* DIRECTIONS
What lines below include the string "skills"? Pick them out and copy them.

** Opening PROVIDED ENTRIES block **

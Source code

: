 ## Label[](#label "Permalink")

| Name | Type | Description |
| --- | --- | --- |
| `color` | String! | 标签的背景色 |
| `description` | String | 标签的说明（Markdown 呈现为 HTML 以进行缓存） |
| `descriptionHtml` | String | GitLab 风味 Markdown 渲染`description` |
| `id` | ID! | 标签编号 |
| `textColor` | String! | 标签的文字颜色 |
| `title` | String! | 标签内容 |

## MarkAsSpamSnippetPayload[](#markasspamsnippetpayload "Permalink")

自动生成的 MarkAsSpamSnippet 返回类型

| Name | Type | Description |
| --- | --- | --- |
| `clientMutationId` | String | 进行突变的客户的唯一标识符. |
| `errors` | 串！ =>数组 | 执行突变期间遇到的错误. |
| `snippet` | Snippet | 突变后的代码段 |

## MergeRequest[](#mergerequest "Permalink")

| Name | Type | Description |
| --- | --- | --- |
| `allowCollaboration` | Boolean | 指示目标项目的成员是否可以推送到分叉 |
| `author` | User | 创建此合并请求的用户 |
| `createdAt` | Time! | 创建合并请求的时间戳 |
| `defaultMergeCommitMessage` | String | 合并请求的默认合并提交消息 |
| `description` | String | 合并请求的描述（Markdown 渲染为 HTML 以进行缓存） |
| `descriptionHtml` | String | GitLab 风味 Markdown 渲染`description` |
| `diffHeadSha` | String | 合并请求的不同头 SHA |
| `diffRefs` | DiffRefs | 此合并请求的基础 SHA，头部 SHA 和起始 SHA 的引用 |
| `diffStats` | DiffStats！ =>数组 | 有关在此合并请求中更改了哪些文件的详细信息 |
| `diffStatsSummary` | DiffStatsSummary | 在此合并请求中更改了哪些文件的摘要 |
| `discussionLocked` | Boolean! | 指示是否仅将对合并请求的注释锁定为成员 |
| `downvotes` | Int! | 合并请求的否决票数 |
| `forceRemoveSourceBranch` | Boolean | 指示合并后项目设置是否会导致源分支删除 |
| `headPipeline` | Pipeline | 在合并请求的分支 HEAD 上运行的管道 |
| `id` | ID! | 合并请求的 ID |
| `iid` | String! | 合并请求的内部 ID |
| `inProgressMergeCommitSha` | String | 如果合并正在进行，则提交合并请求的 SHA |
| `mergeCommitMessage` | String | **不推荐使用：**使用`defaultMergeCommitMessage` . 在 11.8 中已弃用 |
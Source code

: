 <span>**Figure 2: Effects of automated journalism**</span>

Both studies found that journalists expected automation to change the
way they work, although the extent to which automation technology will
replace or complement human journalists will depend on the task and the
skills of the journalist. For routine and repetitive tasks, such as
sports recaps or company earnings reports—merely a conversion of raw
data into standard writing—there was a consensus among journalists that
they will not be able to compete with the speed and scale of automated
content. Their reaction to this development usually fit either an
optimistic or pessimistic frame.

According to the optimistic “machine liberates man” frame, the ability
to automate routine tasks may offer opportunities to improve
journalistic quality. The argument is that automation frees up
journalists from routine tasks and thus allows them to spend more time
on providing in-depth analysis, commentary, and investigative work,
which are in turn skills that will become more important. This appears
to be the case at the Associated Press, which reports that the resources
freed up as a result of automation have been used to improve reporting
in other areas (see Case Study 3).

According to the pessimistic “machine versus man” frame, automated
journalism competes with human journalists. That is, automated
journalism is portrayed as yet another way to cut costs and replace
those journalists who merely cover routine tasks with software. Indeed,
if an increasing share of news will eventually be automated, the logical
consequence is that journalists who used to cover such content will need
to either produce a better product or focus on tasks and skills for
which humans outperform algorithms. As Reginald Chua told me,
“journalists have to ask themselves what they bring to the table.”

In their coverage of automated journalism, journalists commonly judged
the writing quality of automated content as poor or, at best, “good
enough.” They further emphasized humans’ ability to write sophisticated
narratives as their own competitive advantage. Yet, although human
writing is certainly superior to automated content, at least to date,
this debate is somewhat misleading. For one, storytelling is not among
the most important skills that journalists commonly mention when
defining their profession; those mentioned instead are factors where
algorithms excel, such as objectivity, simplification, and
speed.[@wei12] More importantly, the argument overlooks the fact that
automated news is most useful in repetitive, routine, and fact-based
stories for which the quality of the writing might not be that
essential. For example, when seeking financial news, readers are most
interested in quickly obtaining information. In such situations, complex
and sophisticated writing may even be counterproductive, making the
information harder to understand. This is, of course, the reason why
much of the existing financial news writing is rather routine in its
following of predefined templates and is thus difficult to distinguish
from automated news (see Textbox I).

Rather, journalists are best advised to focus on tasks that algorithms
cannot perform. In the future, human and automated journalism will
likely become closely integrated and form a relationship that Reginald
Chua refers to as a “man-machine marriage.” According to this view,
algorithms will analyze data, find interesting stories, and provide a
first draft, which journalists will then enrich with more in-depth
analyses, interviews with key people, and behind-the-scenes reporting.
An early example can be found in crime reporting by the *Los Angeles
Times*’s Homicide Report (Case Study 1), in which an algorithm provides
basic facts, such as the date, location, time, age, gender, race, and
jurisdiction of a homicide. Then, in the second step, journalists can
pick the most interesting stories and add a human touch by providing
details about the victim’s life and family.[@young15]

** Closing PROVIDED ENTRIES block **

* OUTPUT FOR THIS TASK
skills of the journalist. For routine and repetitive tasks, such as
which are in turn skills that will become more important. This appears
to either produce a better product or focus on tasks and skills for
the most important skills that journalists commonly mention when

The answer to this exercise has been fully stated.